(In DC briefly for a Kettering Board meeting) This is how Katharine Q. Seelye begins her introductory profile of presidential candidate Rick Santorum in the New York Times:
Exasperation crept into Rick Santorum’s voice when he was asked the other day how he planned to win the Republican nomination for president in 2012 after having lost his last election as senator from Pennsylvania by more than 17 points in 2006.
Rather than discuss his strategy, he critiqued the question.
We readers are potential voters. If the Times chooses to write about Sen. Santorum at all, it should tell us what he has done, what he proposes, and what he believes, so that we can consider voting for or against him. Instead, the entire Times profile is about Sen. Santorum’s low chances of winning the nomination, and his “exasperation” at being asked whether he realizes that he will inevitably lose.

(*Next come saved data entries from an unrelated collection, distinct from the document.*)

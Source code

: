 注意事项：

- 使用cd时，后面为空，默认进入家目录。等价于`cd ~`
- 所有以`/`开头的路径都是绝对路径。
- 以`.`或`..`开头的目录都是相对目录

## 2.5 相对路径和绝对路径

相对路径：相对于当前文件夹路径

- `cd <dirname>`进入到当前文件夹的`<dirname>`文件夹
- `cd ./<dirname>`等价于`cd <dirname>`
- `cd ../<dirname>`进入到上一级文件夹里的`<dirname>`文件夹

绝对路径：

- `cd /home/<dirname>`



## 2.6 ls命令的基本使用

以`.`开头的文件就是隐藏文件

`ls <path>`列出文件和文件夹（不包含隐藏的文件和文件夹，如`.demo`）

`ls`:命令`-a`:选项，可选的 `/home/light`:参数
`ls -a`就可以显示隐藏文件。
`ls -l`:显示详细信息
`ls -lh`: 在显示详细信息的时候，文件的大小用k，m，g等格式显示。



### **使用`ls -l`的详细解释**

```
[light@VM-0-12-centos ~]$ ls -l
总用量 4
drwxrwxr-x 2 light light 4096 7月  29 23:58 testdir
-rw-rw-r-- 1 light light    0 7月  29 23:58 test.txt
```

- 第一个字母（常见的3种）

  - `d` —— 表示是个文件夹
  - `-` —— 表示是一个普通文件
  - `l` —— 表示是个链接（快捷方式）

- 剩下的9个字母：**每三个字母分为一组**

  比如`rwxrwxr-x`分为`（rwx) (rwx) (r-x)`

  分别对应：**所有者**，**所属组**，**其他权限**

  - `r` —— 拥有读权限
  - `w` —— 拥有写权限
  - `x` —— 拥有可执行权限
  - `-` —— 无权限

This kind of story can be a self-fulfilling prophesy, depriving voters of a choice. At a minimum, the Times misses a chance to inform the public and support a discussion of the candidates and issues. To be clear: I wouldn’t vote for Rick Santorum in a million years. But that is because I think I know what he believes, and I disagree with it. I could be wrong, which is why I read the newspaper. The job of reporters is to help us form and check our views.

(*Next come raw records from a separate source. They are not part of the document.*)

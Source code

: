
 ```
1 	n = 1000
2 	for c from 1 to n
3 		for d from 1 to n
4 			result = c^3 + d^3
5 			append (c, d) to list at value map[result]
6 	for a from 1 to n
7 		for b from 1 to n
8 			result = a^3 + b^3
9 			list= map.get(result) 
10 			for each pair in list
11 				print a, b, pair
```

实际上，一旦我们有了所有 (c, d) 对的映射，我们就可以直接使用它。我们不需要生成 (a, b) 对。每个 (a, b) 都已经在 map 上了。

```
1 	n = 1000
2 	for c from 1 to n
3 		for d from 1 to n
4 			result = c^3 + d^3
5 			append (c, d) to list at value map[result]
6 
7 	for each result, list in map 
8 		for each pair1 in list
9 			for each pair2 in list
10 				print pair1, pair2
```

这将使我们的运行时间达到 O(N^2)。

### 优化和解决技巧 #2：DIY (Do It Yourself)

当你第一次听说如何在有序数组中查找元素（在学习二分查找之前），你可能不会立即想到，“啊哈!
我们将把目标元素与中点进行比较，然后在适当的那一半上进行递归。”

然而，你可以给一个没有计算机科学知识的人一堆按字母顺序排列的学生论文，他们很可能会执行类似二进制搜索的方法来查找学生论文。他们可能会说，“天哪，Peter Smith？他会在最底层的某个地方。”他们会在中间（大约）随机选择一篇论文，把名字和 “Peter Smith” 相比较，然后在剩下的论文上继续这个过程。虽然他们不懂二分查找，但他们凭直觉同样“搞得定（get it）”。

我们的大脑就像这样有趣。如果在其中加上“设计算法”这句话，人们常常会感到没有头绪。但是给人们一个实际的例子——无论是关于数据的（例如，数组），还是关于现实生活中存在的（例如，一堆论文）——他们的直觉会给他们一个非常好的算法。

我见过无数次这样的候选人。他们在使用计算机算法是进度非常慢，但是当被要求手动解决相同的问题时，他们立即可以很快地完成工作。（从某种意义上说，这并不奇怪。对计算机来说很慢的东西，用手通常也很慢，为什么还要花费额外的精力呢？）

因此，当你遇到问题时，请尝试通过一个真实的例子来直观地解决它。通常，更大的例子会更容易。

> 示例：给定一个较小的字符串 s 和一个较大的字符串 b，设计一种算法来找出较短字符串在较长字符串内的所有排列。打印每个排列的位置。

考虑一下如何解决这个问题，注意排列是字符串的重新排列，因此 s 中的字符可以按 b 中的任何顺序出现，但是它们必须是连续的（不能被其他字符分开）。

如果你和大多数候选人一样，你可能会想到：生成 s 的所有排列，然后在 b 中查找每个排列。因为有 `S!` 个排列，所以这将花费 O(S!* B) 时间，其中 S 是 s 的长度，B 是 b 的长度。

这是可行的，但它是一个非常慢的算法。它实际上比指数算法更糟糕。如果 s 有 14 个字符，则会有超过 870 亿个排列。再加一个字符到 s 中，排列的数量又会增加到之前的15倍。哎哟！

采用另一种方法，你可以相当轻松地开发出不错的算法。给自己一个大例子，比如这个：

This kind of profile, by the way, is a quadrennial ritual in the Times and other newspapers. I remember a very similar treatment of Sen. Lamar Alexander, who managed to interject that he wanted to run on the ideal of “civil society,” in the midst of an article about how he could never raise enough money to be competitive. We never found out what he meant by “civil society” or whether it was a good idea.